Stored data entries
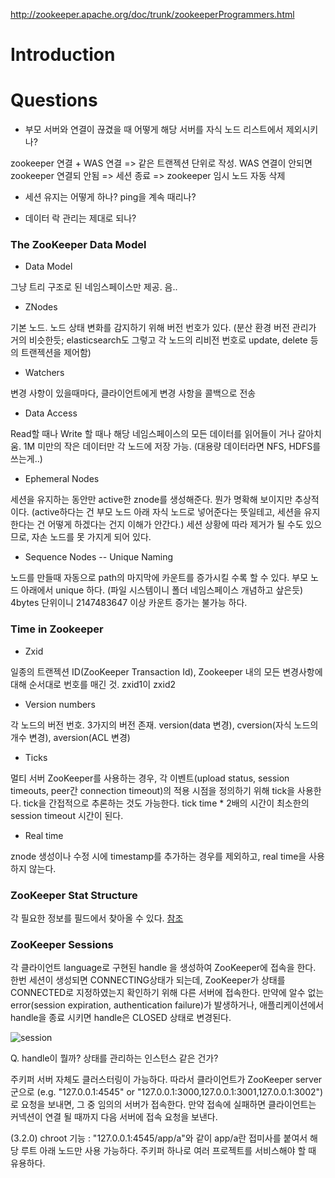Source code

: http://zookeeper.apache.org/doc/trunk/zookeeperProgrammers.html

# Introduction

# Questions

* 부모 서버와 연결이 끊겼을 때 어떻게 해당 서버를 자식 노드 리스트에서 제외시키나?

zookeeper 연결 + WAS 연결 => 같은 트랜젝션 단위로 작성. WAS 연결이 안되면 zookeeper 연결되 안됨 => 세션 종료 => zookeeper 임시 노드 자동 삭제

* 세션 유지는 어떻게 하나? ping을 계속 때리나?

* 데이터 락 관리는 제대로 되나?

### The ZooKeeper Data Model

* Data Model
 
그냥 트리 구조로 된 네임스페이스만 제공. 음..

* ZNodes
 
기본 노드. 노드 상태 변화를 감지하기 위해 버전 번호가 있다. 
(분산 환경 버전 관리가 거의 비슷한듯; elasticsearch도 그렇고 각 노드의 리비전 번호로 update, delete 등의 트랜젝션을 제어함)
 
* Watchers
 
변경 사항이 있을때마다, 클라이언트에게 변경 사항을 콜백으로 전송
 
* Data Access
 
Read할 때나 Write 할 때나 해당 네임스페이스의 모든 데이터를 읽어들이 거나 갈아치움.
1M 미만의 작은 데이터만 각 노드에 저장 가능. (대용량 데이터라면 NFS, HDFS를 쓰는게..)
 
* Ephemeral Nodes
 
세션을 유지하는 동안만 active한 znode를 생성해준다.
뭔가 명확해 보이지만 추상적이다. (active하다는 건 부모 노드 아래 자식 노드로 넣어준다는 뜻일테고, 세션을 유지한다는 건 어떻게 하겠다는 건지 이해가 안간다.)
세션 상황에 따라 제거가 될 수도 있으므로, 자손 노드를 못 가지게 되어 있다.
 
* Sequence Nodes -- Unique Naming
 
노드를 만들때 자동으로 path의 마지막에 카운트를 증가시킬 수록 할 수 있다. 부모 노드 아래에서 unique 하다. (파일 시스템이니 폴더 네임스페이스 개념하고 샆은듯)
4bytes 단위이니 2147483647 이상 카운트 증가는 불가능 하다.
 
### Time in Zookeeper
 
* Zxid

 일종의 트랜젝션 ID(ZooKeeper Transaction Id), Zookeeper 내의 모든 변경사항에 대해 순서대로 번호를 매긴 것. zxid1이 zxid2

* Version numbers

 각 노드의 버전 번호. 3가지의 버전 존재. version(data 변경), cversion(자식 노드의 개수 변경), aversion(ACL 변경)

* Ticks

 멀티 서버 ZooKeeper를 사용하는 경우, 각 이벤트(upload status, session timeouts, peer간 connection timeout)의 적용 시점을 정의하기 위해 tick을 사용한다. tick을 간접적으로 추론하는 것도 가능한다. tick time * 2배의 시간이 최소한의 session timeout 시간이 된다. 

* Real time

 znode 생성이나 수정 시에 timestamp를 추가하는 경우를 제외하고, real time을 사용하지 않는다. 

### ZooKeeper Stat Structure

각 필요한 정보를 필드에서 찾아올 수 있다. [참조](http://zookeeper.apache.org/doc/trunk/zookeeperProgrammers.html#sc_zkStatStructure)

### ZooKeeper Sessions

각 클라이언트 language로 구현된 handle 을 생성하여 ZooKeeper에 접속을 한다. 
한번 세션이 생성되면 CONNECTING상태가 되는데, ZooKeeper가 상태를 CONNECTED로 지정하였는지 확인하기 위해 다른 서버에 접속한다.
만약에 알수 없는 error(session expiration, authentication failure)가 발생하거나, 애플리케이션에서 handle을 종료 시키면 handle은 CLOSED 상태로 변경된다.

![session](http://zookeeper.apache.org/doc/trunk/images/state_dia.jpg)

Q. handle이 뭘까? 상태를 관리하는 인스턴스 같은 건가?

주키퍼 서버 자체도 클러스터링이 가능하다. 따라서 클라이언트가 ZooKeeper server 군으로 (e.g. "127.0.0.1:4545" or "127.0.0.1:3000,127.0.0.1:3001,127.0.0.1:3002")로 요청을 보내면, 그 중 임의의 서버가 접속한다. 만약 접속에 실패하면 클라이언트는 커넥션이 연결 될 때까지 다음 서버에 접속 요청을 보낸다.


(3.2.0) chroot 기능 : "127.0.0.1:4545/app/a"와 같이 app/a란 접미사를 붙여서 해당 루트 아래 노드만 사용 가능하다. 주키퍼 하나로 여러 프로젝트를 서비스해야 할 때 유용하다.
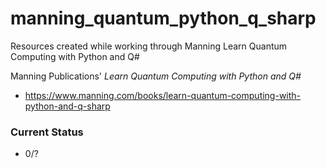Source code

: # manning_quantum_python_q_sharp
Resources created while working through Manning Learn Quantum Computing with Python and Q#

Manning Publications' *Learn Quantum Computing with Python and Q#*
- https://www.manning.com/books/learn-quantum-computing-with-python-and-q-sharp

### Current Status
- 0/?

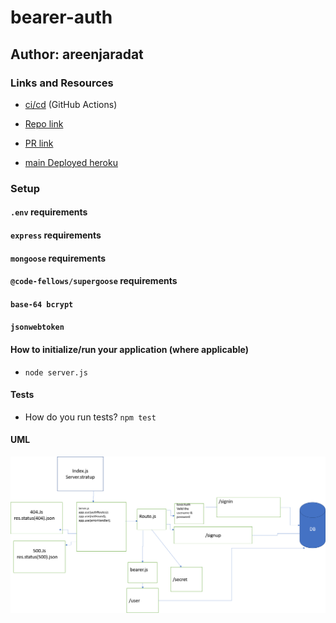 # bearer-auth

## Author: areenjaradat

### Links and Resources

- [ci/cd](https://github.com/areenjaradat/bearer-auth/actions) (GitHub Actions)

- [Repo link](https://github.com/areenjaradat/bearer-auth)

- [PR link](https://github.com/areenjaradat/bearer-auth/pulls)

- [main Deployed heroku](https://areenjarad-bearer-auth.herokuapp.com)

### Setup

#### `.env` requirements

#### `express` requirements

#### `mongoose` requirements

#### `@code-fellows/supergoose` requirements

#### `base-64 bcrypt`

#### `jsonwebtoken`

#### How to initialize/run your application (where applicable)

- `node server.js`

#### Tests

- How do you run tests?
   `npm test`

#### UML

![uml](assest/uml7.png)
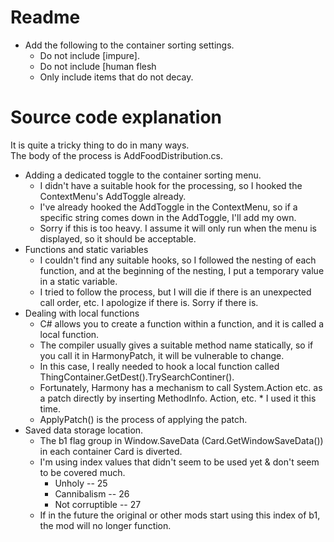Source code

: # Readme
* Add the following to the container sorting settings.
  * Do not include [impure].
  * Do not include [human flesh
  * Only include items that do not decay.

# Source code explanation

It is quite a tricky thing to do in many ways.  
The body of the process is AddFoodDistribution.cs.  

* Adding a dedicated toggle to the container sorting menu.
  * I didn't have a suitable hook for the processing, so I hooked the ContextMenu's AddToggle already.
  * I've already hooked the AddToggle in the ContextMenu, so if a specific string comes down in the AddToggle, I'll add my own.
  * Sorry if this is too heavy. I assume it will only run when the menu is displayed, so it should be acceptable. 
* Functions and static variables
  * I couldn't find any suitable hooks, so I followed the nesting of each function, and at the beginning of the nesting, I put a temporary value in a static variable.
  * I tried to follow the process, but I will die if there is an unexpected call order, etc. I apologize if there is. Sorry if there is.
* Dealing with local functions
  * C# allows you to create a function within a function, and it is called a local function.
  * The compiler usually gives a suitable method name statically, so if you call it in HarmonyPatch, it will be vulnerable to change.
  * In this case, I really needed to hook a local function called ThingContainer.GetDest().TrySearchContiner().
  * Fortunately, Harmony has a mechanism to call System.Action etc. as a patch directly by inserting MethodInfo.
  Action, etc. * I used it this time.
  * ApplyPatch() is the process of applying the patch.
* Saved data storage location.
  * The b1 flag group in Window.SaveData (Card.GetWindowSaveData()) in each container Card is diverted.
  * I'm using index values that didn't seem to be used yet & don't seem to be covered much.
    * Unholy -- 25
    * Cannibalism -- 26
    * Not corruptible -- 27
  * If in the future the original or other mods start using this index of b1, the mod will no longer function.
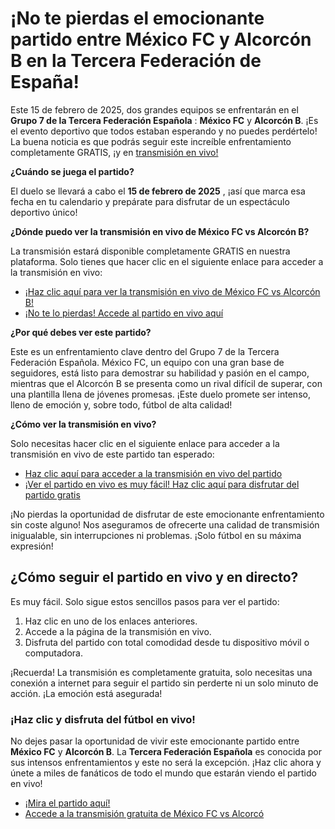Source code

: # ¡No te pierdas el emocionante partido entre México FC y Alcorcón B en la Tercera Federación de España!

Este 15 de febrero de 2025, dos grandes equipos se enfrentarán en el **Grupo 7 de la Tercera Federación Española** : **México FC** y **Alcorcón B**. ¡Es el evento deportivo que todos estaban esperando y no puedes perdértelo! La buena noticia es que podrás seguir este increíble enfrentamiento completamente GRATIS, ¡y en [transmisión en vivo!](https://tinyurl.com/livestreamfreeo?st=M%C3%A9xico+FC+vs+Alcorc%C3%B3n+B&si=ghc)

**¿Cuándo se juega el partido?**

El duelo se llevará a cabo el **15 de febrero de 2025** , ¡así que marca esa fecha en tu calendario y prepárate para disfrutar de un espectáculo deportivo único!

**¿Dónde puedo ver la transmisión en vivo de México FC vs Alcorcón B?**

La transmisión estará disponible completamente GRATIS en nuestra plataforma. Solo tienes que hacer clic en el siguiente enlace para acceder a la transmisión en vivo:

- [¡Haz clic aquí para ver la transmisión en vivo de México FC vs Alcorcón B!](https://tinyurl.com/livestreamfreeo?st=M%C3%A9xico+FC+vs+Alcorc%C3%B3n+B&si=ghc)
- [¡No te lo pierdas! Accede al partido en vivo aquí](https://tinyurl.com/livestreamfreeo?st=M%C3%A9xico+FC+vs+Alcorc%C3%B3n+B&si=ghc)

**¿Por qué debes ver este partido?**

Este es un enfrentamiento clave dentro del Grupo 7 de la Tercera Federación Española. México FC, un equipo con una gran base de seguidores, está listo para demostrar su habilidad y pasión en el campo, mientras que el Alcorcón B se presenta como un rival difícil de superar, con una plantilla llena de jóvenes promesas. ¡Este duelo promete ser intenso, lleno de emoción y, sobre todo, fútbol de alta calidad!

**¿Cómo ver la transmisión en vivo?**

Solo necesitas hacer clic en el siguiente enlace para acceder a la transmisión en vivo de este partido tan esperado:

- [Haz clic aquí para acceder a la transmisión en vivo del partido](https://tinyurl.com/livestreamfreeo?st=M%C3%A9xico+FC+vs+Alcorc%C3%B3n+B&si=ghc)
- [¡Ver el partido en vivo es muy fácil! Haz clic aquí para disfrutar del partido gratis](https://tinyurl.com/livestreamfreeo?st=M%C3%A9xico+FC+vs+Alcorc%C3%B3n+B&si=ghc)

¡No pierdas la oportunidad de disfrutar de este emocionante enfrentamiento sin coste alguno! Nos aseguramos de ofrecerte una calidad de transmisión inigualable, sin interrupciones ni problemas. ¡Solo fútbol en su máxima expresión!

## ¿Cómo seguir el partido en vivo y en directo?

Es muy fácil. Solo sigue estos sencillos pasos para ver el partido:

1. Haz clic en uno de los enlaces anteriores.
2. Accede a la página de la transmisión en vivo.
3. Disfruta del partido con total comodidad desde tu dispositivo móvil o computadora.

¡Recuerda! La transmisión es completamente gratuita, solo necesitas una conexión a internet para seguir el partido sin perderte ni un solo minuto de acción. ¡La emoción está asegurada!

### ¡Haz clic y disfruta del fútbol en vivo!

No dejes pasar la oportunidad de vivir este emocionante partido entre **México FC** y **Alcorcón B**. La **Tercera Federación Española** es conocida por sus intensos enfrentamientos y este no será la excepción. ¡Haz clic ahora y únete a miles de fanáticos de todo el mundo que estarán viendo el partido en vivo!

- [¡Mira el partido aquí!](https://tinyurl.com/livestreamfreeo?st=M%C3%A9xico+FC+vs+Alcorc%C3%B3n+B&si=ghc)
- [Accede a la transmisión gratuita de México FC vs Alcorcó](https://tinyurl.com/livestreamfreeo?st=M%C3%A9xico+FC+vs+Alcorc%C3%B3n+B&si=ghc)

PROBLEM: When the line with "El duelo se" is reached in the data above, begin copying, and stop after the line with "- [¡Haz clic"; copy each line exactly, both ends included.

RESULT OF THE EXERCISE:
El duelo se llevará a cabo el **15 de febrero de 2025** , ¡así que marca esa fecha en tu calendario y prepárate para disfrutar de un espectáculo deportivo único!

**¿Dónde puedo ver la transmisión en vivo de México FC vs Alcorcón B?**

La transmisión estará disponible completamente GRATIS en nuestra plataforma. Solo tienes que hacer clic en el siguiente enlace para acceder a la transmisión en vivo:

- [¡Haz clic aquí para ver la transmisión en vivo de México FC vs Alcorcón B!](https://tinyurl.com/livestreamfreeo?st=M%C3%A9xico+FC+vs+Alcorc%C3%B3n+B&si=ghc)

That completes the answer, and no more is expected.